On the nature and origin of dicationic, charge-separated species formed in liquid water on X-ray irradiation

To understand the yield and patterns of damage in aqueous condensed matter, including biological systems, it is essential to identify the initial products subsequent to the interaction of high-energy radiation with liquid water. Until now, the observation of several fast reactions induced by energetic particles in water was not possible on their characteristic timescales. Therefore, some of the reaction intermediates involved, particularly those that require nuclear motion, were not considered when describing radiation chemistry. Here, through a combined experimental and theoretical study, we elucidate the ultrafast proton dynamics in the first few femtoseconds after X-ray core-level ionization of liquid water. We show through isotope analysis of the Auger spectra that proton-transfer dynamics occur on the same timescale as electron autoionization.

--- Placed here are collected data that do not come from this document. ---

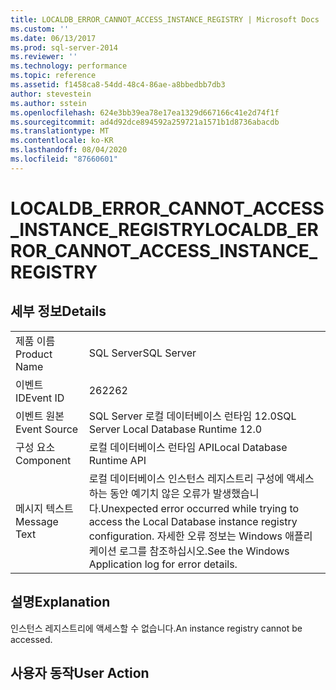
 ```yaml
---
title: LOCALDB_ERROR_CANNOT_ACCESS_INSTANCE_REGISTRY | Microsoft Docs
ms.custom: ''
ms.date: 06/13/2017
ms.prod: sql-server-2014
ms.reviewer: ''
ms.technology: performance
ms.topic: reference
ms.assetid: f1458ca8-54dd-48c4-86ae-a8bbedbb7db3
author: stevestein
ms.author: sstein
ms.openlocfilehash: 624e3bb39ea78e17ea1329d667166c41e2d74f1f
ms.sourcegitcommit: ad4d92dce894592a259721a1571b1d8736abacdb
ms.translationtype: MT
ms.contentlocale: ko-KR
ms.lasthandoff: 08/04/2020
ms.locfileid: "87660601"
---
```

# <a name="localdb_error_cannot_access_instance_registry"></a><span data-ttu-id="ee6c3-102">LOCALDB_ERROR_CANNOT_ACCESS_INSTANCE_REGISTRY</span><span class="sxs-lookup"><span data-stu-id="ee6c3-102">LOCALDB_ERROR_CANNOT_ACCESS_INSTANCE_REGISTRY</span></span>
    
## <a name="details"></a><span data-ttu-id="ee6c3-103">세부 정보</span><span class="sxs-lookup"><span data-stu-id="ee6c3-103">Details</span></span>  
  
|||  
|-|-|  
|<span data-ttu-id="ee6c3-104">제품 이름</span><span class="sxs-lookup"><span data-stu-id="ee6c3-104">Product Name</span></span>|<span data-ttu-id="ee6c3-105">SQL Server</span><span class="sxs-lookup"><span data-stu-id="ee6c3-105">SQL Server</span></span>|  
|<span data-ttu-id="ee6c3-106">이벤트 ID</span><span class="sxs-lookup"><span data-stu-id="ee6c3-106">Event ID</span></span>|<span data-ttu-id="ee6c3-107">262</span><span class="sxs-lookup"><span data-stu-id="ee6c3-107">262</span></span>|  
|<span data-ttu-id="ee6c3-108">이벤트 원본</span><span class="sxs-lookup"><span data-stu-id="ee6c3-108">Event Source</span></span>|<span data-ttu-id="ee6c3-109">SQL Server 로컬 데이터베이스 런타임 12.0</span><span class="sxs-lookup"><span data-stu-id="ee6c3-109">SQL Server Local Database Runtime 12.0</span></span>|  
|<span data-ttu-id="ee6c3-110">구성 요소</span><span class="sxs-lookup"><span data-stu-id="ee6c3-110">Component</span></span>|<span data-ttu-id="ee6c3-111">로컬 데이터베이스 런타임 API</span><span class="sxs-lookup"><span data-stu-id="ee6c3-111">Local Database Runtime API</span></span>|  
|<span data-ttu-id="ee6c3-112">메시지 텍스트</span><span class="sxs-lookup"><span data-stu-id="ee6c3-112">Message Text</span></span>|<span data-ttu-id="ee6c3-113">로컬 데이터베이스 인스턴스 레지스트리 구성에 액세스하는 동안 예기치 않은 오류가 발생했습니다.</span><span class="sxs-lookup"><span data-stu-id="ee6c3-113">Unexpected error occurred while trying to access the Local Database instance registry configuration.</span></span> <span data-ttu-id="ee6c3-114">자세한 오류 정보는 Windows 애플리케이션 로그를 참조하십시오.</span><span class="sxs-lookup"><span data-stu-id="ee6c3-114">See the Windows Application log for error details.</span></span>|  
  
## <a name="explanation"></a><span data-ttu-id="ee6c3-115">설명</span><span class="sxs-lookup"><span data-stu-id="ee6c3-115">Explanation</span></span>  
 <span data-ttu-id="ee6c3-116">인스턴스 레지스트리에 액세스할 수 없습니다.</span><span class="sxs-lookup"><span data-stu-id="ee6c3-116">An instance registry cannot be accessed.</span></span>  
  
## <a name="user-action"></a><span data-ttu-id="ee6c3-117">사용자 동작</span><span class="sxs-lookup"><span data-stu-id="ee6c3-117">User Action</span></span>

Proton transfer leads to the formation of a Zundel-type intermediate [HO*···H···H2O]+, which further ionizes to form a so-far unnoticed type of dicationic charge-separated species with high internal energy. We call the process proton-transfer mediated charge separation. Previously unobserved types of reactive species formed on the core ionization of liquid water have been identified using a combination of liquid microjet photoemission spectroscopy and ab initio calculations. The charge-separated di-cationic species are formed within a few femtoseconds, through proton-transfer-mediated processes followed by autoionization.